OPINION

Minister of Cultural Revolution

Andrew Donaldson writes on Nathi Mthethwa sinister plan to cleanse South Africa of its past

A FAMOUS GROUSE

HERITAGE Day should by rights be a relaxed and enjoyable public holiday, an occasion when the sosatie’s cohesion takes precedence over society’s. After all, we braai and we suip because that’s who we are, wherever we are. This of course has not prevented the usual gang of dullards from turning up to spoil the fun, like wet pants Cyril Ramaphosa. 

In an attempt to gee up spirits, the Potemkin president has urged the people to have a crack at a massed wriggle. This, according to TimesLive, will show the world exactly what for, while at the same time celebrating the loamy depths of the nation’s cultural wealth. Ramaphosa’s patriotic cris de coeur accompanied the announcement last week that prime minister Nkosazana Virodene-Nanny-Dlamini-Zuma has moved the country to level 1 lockdown.
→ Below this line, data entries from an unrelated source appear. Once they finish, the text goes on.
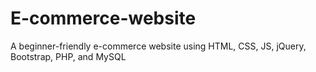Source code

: # E-commerce-website
A beginner-friendly e-commerce website using HTML, CSS, JS, jQuery, Bootstrap, PHP, and MySQL
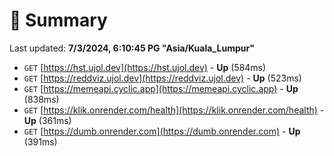 # 📖 Summary
Last updated: **7/3/2024, 6:10:45 PG "Asia/Kuala_Lumpur"**

- `GET` [https://hst.ujol.dev](https://hst.ujol.dev) - **Up** (584ms)
- `GET` [https://reddviz.ujol.dev](https://reddviz.ujol.dev) - **Up** (523ms)
- `GET` [https://memeapi.cyclic.app](https://memeapi.cyclic.app) - **Up** (838ms)
- `GET` [https://klik.onrender.com/health](https://klik.onrender.com/health) - **Up** (361ms)
- `GET` [https://dumb.onrender.com](https://dumb.onrender.com) - **Up** (391ms)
“I urge everyone to use this public holiday as family time,” Squirrel said, “to reflect on the difficult journey we have all travelled, to remember those who have lost their lives, and to quietly rejoice in the remarkable and diverse heritage of our nation. And there can be no better celebration of our South African-ness than joining the global phenomenon that is Jerusalema dance challenge. So I urge all of you to take up this challenge on Heritage Day and show the world what we are capable of.”

No better celebration? Well, we’ve known a few lamb chops that would argue otherwise. But, however galling this infantilising nonsense may be, it would be churlish to begrudge singer Nomcebo and DJ Master KG the success of their tune. 
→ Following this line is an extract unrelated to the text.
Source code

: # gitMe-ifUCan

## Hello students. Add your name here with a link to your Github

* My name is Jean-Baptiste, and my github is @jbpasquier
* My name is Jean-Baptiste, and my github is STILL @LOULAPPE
As excited commentators have pointed out, the song’s video has been viewed more than 137 million times on YouTube. However, the more bibulous regulars at the Slaughtered Lamb (“Finest Ales & Pies”) have grumbled that this is perhaps 137 million times too many. It is a brave but foolish person who would dare to suggest that, having left it more than 40 years ago, Elvis will definitely not be returning to the building. Musical tastes change, sadly, and some moving on is perhaps in order.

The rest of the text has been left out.